Grace looked like she was about to explode.
Grace stood at the door like a sentinel as Major and I moved to the side of the room, out of the way but still within eyesight of the door.
“What else did you find?” I asked quietly.
“Nearly every shoe print at the scene we were able to get fits the boots she was wearing,” Major explained. “Her fletchings match. Why she didn’t think to just take the arrow out of the animal, I don’t know. She even had these special pink ones that were made through a local vendor. The vendor confirmed that he was the one who made them, and that the only person he sold these particular colored arrows to lately was someone in state, and in town—Cody. Her vehicle was seen at almost every trailhead, but we dismissed it because it looked like she was clearing out the snow for the locals to park. With you finding her red-handed today, she’s going to jail for a while. There’s no way that she’s going to be able to talk herself out of this.”
I rubbed at my face. “What a shitshow.”
Alarms started to go off in the emergency room, and a team of doctors and nurses all went toward Cody’s room at a full-out sprint, nearly taking Grace out in the process.
“That doesn’t look good,” Gentry, who’d been silent up until now, mused.
“No,” I agreed. “It does not.”
Twenty-Seven
I swing both ways. Violently. With a bat.
—Birdee to Creed
Birdee
“Why do you think there are three bikers sitting on Creed’s back porch?” I wondered. “And why do you think that Odin’s been looking at you like you were his last meal for the majority of that?”
Because seriously, the man was hot as hell, and I was in a very happy relationship with a man sexier than him, yet I couldn’t stop myself from feeling all hot and bothered by the looks he was shooting Bernice’s way.
“I’m trying not to think about it,” Bernice admitted.
Mable arrived with drinks and set them down beside us.
They were nothing grand. Just packet hot chocolate, but it was special to me. Because Mable was here, with me, instead of at the hospital with her longtime best friend.
I felt seen for the first time by her in my life.
“What do you think about my cup?” Mable asked, sitting down with her own mug of hot chocolate.
She took a sip out of the coffee cup, and my lips twitched.
My coffee cup was pretty tame. Just a bull riding a cowboy. Bernice’s was slightly worse, a snail leaving a trail of slime while wearing a thong.
But Mable’s was downright hilarious.
It was a doctored photo turned into cartoon of Edward Cullen dropping it low on a stripper pole wearing a thong with the words “This is the skin of a killer, Bella” written on it.
“That’s…fantastic.” I giggled.
“I thought so, too,” she said. “I didn’t even see it. At first, it was a black mug.”

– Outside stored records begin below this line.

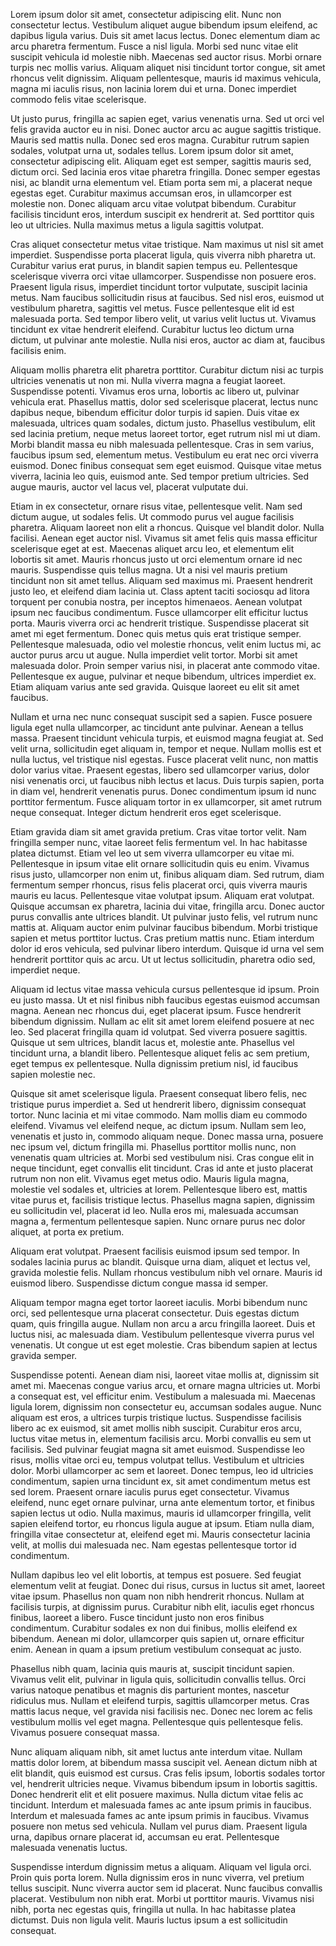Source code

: <!-- json {
    "title": "About",
    "template": "page"
} -->

Lorem ipsum dolor sit amet, consectetur adipiscing elit. Nunc non consectetur lectus. Vestibulum aliquet augue bibendum ipsum eleifend, ac dapibus ligula varius. Duis sit amet lacus lectus. Donec elementum diam ac arcu pharetra fermentum. Fusce a nisl ligula. Morbi sed nunc vitae elit suscipit vehicula id molestie nibh. Maecenas sed auctor risus. Morbi ornare turpis nec mollis varius. Aliquam aliquet nisi tincidunt tortor congue, sit amet rhoncus velit dignissim. Aliquam pellentesque, mauris id maximus vehicula, magna mi iaculis risus, non lacinia lorem dui et urna. Donec imperdiet commodo felis vitae scelerisque.

Ut justo purus, fringilla ac sapien eget, varius venenatis urna. Sed ut orci vel felis gravida auctor eu in nisi. Donec auctor arcu ac augue sagittis tristique. Mauris sed mattis nulla. Donec sed eros magna. Curabitur rutrum sapien sodales, volutpat urna ut, sodales tellus. Lorem ipsum dolor sit amet, consectetur adipiscing elit. Aliquam eget est semper, sagittis mauris sed, dictum orci. Sed lacinia eros vitae pharetra fringilla. Donec semper egestas nisi, ac blandit urna elementum vel. Etiam porta sem mi, a placerat neque egestas eget. Curabitur maximus accumsan eros, in ullamcorper est molestie non. Donec aliquam arcu vitae volutpat bibendum. Curabitur facilisis tincidunt eros, interdum suscipit ex hendrerit at. Sed porttitor quis leo ut ultricies. Nulla maximus metus a ligula sagittis volutpat.

Cras aliquet consectetur metus vitae tristique. Nam maximus ut nisl sit amet imperdiet. Suspendisse porta placerat ligula, quis viverra nibh pharetra ut. Curabitur varius erat purus, in blandit sapien tempus eu. Pellentesque scelerisque viverra orci vitae ullamcorper. Suspendisse non posuere eros. Praesent ligula risus, imperdiet tincidunt tortor vulputate, suscipit lacinia metus. Nam faucibus sollicitudin risus at faucibus. Sed nisl eros, euismod ut vestibulum pharetra, sagittis vel metus. Fusce pellentesque elit id est malesuada porta. Sed tempor libero velit, ut varius velit luctus ut. Vivamus tincidunt ex vitae hendrerit eleifend. Curabitur luctus leo dictum urna dictum, ut pulvinar ante molestie. Nulla nisi eros, auctor ac diam at, faucibus facilisis enim.

Aliquam mollis pharetra elit pharetra porttitor. Curabitur dictum nisi ac turpis ultricies venenatis ut non mi. Nulla viverra magna a feugiat laoreet. Suspendisse potenti. Vivamus eros urna, lobortis ac libero ut, pulvinar vehicula erat. Phasellus mattis, dolor sed scelerisque placerat, lectus nunc dapibus neque, bibendum efficitur dolor turpis id sapien. Duis vitae ex malesuada, ultrices quam sodales, dictum justo. Phasellus vestibulum, elit sed lacinia pretium, neque metus laoreet tortor, eget rutrum nisl mi ut diam. Morbi blandit massa eu nibh malesuada pellentesque. Cras in sem varius, faucibus ipsum sed, elementum metus. Vestibulum eu erat nec orci viverra euismod. Donec finibus consequat sem eget euismod. Quisque vitae metus viverra, lacinia leo quis, euismod ante. Sed tempor pretium ultricies. Sed augue mauris, auctor vel lacus vel, placerat vulputate dui.

Etiam in ex consectetur, ornare risus vitae, pellentesque velit. Nam sed dictum augue, ut sodales felis. Ut commodo purus vel augue facilisis pharetra. Aliquam laoreet non elit a rhoncus. Quisque vel blandit dolor. Nulla facilisi. Aenean eget auctor nisl. Vivamus sit amet felis quis massa efficitur scelerisque eget at est. Maecenas aliquet arcu leo, et elementum elit lobortis sit amet. Mauris rhoncus justo ut orci elementum ornare id nec mauris. Suspendisse quis tellus magna. Ut a nisi vel mauris pretium tincidunt non sit amet tellus.
Aliquam sed maximus mi. Praesent hendrerit justo leo, et eleifend diam lacinia ut. Class aptent taciti sociosqu ad litora torquent per conubia nostra, per inceptos himenaeos. Aenean volutpat ipsum nec faucibus condimentum. Fusce ullamcorper elit efficitur luctus porta. Mauris viverra orci ac hendrerit tristique. Suspendisse placerat sit amet mi eget fermentum. Donec quis metus quis erat tristique semper. Pellentesque malesuada, odio vel molestie rhoncus, velit enim luctus mi, ac auctor purus arcu ut augue. Nulla imperdiet velit tortor. Morbi sit amet malesuada dolor. Proin semper varius nisi, in placerat ante commodo vitae. Pellentesque ex augue, pulvinar et neque bibendum, ultrices imperdiet ex. Etiam aliquam varius ante sed gravida. Quisque laoreet eu elit sit amet faucibus.

Nullam et urna nec nunc consequat suscipit sed a sapien. Fusce posuere ligula eget nulla ullamcorper, ac tincidunt ante pulvinar. Aenean a tellus massa. Praesent tincidunt vehicula turpis, et euismod magna feugiat at. Sed velit urna, sollicitudin eget aliquam in, tempor et neque. Nullam mollis est et nulla luctus, vel tristique nisl egestas. Fusce placerat velit nunc, non mattis dolor varius vitae. Praesent egestas, libero sed ullamcorper varius, dolor nisi venenatis orci, ut faucibus nibh lectus et lacus. Duis turpis sapien, porta in diam vel, hendrerit venenatis purus. Donec condimentum ipsum id nunc porttitor fermentum. Fusce aliquam tortor in ex ullamcorper, sit amet rutrum neque consequat. Integer dictum hendrerit eros eget scelerisque.

Etiam gravida diam sit amet gravida pretium. Cras vitae tortor velit. Nam fringilla semper nunc, vitae laoreet felis fermentum vel. In hac habitasse platea dictumst. Etiam vel leo ut sem viverra ullamcorper eu vitae mi. Pellentesque in ipsum vitae elit ornare sollicitudin quis eu enim. Vivamus risus justo, ullamcorper non enim ut, finibus aliquam diam.
Sed rutrum, diam fermentum semper rhoncus, risus felis placerat orci, quis viverra mauris mauris eu lacus. Pellentesque vitae volutpat ipsum. Aliquam erat volutpat. Quisque accumsan ex pharetra, lacinia dui vitae, fringilla arcu. Donec auctor purus convallis ante ultrices blandit. Ut pulvinar justo felis, vel rutrum nunc mattis at. Aliquam auctor enim pulvinar faucibus bibendum. Morbi tristique sapien et metus porttitor luctus. Cras pretium mattis nunc. Etiam interdum dolor id eros vehicula, sed pulvinar libero interdum. Quisque id urna vel sem hendrerit porttitor quis ac arcu. Ut ut lectus sollicitudin, pharetra odio sed, imperdiet neque.

Aliquam id lectus vitae massa vehicula cursus pellentesque id ipsum. Proin eu justo massa. Ut et nisl finibus nibh faucibus egestas euismod accumsan magna. Aenean nec rhoncus dui, eget placerat ipsum. Fusce hendrerit bibendum dignissim. Nullam ac elit sit amet lorem eleifend posuere at nec leo. Sed placerat fringilla quam id volutpat. Sed viverra posuere sagittis. Quisque ut sem ultrices, blandit lacus et, molestie ante. Phasellus vel tincidunt urna, a blandit libero. Pellentesque aliquet felis ac sem pretium, eget tempus ex pellentesque. Nulla dignissim pretium nisl, id faucibus sapien molestie nec.

Quisque sit amet scelerisque ligula. Praesent consequat libero felis, nec tristique purus imperdiet a. Sed ut hendrerit libero, dignissim consequat tortor. Nunc lacinia et mi vitae commodo. Nam mollis diam eu commodo eleifend. Vivamus vel eleifend neque, ac dictum ipsum. Nullam sem leo, venenatis et justo in, commodo aliquam neque.
Donec massa urna, posuere nec ipsum vel, dictum fringilla mi. Phasellus porttitor mollis nunc, non venenatis quam ultricies at. Morbi sed vestibulum nisi. Cras congue elit in neque tincidunt, eget convallis elit tincidunt. Cras id ante et justo placerat rutrum non non elit. Vivamus eget metus odio. Mauris ligula magna, molestie vel sodales et, ultricies at lorem. Pellentesque libero est, mattis vitae purus et, facilisis tristique lectus. Phasellus magna sapien, dignissim eu sollicitudin vel, placerat id leo. Nulla eros mi, malesuada accumsan magna a, fermentum pellentesque sapien. Nunc ornare purus nec dolor aliquet, at porta ex pretium.

Aliquam erat volutpat. Praesent facilisis euismod ipsum sed tempor. In sodales lacinia purus ac blandit. Quisque urna diam, aliquet et lectus vel, gravida molestie felis. Nullam rhoncus vestibulum nibh vel ornare. Mauris id euismod libero. Suspendisse dictum congue massa id semper.

Aliquam tempor magna eget tortor laoreet iaculis. Morbi bibendum nunc orci, sed pellentesque urna placerat consectetur. Duis egestas dictum quam, quis fringilla augue. Nullam non arcu a arcu fringilla laoreet. Duis et luctus nisi, ac malesuada diam. Vestibulum pellentesque viverra purus vel venenatis. Ut congue ut est eget molestie. Cras bibendum sapien at lectus gravida semper.

Suspendisse potenti. Aenean diam nisi, laoreet vitae mollis at, dignissim sit amet mi. Maecenas congue varius arcu, et ornare magna ultricies ut. Morbi a consequat est, vel efficitur enim. Vestibulum a malesuada mi. Maecenas ligula lorem, dignissim non consectetur eu, accumsan sodales augue. Nunc aliquam est eros, a ultrices turpis tristique luctus. Suspendisse facilisis libero ac ex euismod, sit amet mollis nibh suscipit. Curabitur eros arcu, luctus vitae metus in, elementum facilisis arcu. Morbi convallis eu sem ut facilisis.
Sed pulvinar feugiat magna sit amet euismod. Suspendisse leo risus, mollis vitae orci eu, tempus volutpat tellus. Vestibulum et ultricies dolor. Morbi ullamcorper ac sem et laoreet. Donec tempus, leo id ultricies condimentum, sapien urna tincidunt ex, sit amet condimentum metus est sed lorem. Praesent ornare iaculis purus eget consectetur. Vivamus eleifend, nunc eget ornare pulvinar, urna ante elementum tortor, et finibus sapien lectus ut odio. Nulla maximus, mauris id ullamcorper fringilla, velit sapien eleifend tortor, eu rhoncus ligula augue at ipsum. Etiam nulla diam, fringilla vitae consectetur at, eleifend eget mi. Mauris consectetur lacinia velit, at mollis dui malesuada nec. Nam egestas pellentesque tortor id condimentum.

Nullam dapibus leo vel elit lobortis, at tempus est posuere. Sed feugiat elementum velit at feugiat. Donec dui risus, cursus in luctus sit amet, laoreet vitae ipsum. Phasellus non quam non nibh hendrerit rhoncus. Nullam at facilisis turpis, at dignissim purus. Curabitur nibh elit, iaculis eget rhoncus finibus, laoreet a libero. Fusce tincidunt justo non eros finibus condimentum. Curabitur sodales ex non dui finibus, mollis eleifend ex bibendum. Aenean mi dolor, ullamcorper quis sapien ut, ornare efficitur enim. Aenean in quam a ipsum pretium vestibulum consequat ac justo.

Phasellus nibh quam, lacinia quis mauris at, suscipit tincidunt sapien. Vivamus velit elit, pulvinar in ligula quis, sollicitudin convallis tellus. Orci varius natoque penatibus et magnis dis parturient montes, nascetur ridiculus mus. Nullam et eleifend turpis, sagittis ullamcorper metus. Cras mattis lacus neque, vel gravida nisi facilisis nec. Donec nec lorem ac felis vestibulum mollis vel eget magna. Pellentesque quis pellentesque felis. Vivamus posuere consequat massa.

Nunc aliquam aliquam nibh, sit amet luctus ante interdum vitae. Nullam mattis dolor lorem, at bibendum massa suscipit vel. Aenean dictum nibh at elit blandit, quis euismod est cursus. Cras felis ipsum, lobortis sodales tortor vel, hendrerit ultricies neque. Vivamus bibendum ipsum in lobortis sagittis. Donec hendrerit elit et elit posuere maximus. Nulla dictum vitae felis ac tincidunt. Interdum et malesuada fames ac ante ipsum primis in faucibus. Interdum et malesuada fames ac ante ipsum primis in faucibus. Vivamus posuere non metus sed vehicula. Nullam vel purus diam. Praesent ligula urna, dapibus ornare placerat id, accumsan eu erat. Pellentesque malesuada venenatis luctus.

Suspendisse interdum dignissim metus a aliquam. Aliquam vel ligula orci. Proin quis porta lorem. Nulla dignissim eros in nunc viverra, vel pretium tellus suscipit. Nunc viverra auctor sem id placerat. Nunc faucibus convallis placerat. Vestibulum non nibh erat. Morbi ut porttitor mauris. Vivamus nisi nibh, porta nec egestas quis, fringilla ut nulla. In hac habitasse platea dictumst. Duis non ligula velit. Mauris luctus ipsum a est sollicitudin consequat.

<br>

“I bought that for him a couple of years ago,” Bernice said softly as she took the cup in. “It was a long-standing Christmas tradition. I’d buy him a funny coffee cup. Sometimes it was just a really cute one I saw at the Dollar Store. And while he was in prison, I kept up the tradition and continued to buy them.” She wiped at a tear. “I was moving apartments one day last year and the box just disappeared out of my pile of boxes. I thought I’d left it at the old place, or someone stole it off the sidewalk when I’d been moving. It’d broken my heart to know that all his presents were gone. But seeing these…”
It had only occurred to me then that Bernice had gone unnervingly silent when Mable had brought the coffee cups in and set them down in front of us.
“Do you think he stole them?” I wondered aloud.
“Someone did.” Bernice smiled.
“You don’t think it was him?” Mable asked.